Alternatief toerisme

De YMCA houdt zich ook bezig alternatieve vormen van toerisme die tot doel hebben reizigers inzicht te geven in de leefomstandigheden van de Palestijnse bevolking en de problemen waarmee Palestijnen te maken hebben. Jaarlijks begeleidt YMCA ongeveer 20 delegaties van kerken en organisaties. 

Juist vandaag wordt in het Golden Park Hotel in Beit Sahour hierover een conferentie gehouden. We doen deze conferentie nog even aan en luisteren naar enkele bijdragen over alternatief toerisme in Palestina en de rol van de kerken. 

Toerisme is hier big business. Jaarlijks komen miljoenen mensen naar Israël en Palestina. De programma’s van de reisorganisaties zijn er echter niet op gericht om mensen inzicht te geven in de werkelijke problemen van dit land. Veelal spreekt men ook alleen van Israëlreizen, zelfs als ze naar de steden in Palestina zoals Bethlehem, Hebron en Jericho gaan. Palestina lijkt bewust buiten beeld gehouden te worden. 
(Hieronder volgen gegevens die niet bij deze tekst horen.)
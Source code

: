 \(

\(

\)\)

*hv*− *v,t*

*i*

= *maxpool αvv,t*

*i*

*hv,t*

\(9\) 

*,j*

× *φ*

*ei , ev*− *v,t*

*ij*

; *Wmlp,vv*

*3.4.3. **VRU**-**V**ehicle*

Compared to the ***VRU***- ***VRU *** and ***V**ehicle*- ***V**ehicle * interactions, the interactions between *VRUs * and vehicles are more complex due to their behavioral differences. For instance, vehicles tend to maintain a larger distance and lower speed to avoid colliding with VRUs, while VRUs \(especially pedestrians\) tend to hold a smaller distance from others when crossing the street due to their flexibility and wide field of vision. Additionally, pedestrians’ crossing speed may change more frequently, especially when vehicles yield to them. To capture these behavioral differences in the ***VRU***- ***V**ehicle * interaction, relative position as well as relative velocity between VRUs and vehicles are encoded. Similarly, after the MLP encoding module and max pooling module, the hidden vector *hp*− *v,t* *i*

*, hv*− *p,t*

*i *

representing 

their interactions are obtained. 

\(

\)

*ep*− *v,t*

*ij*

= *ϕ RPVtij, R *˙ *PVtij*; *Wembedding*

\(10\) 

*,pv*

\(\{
De Alternative Tourism Group – Study Center, dat nu 25 jaar bestaat, heeft in het verleden een handreiking uitgegeven voor pelgrimages naar Israël en Palestina. Volgens Rifat Kassis heeft de Custodie van het Heilig land hiervan afstand genomen, met als argument dat pelgrims niet naar het Heilig Land komen om zich te verdiepen in de politieke problemen. 

Dat is misschien ook wel zo. Maar voor studiereizen van kerkleiders, predikanten, priesters en theologiestudenten, is zo’n alternatieve reis, of beter gezegd pelgrimage, zeer interessant en belangrijk, zoals wijzelf hebben ervaren. We zijn hier gekomen, hebben belangrijke zaken gezien. Het is nu aan ons om erop uit te gaan en anderen erover te vertellen.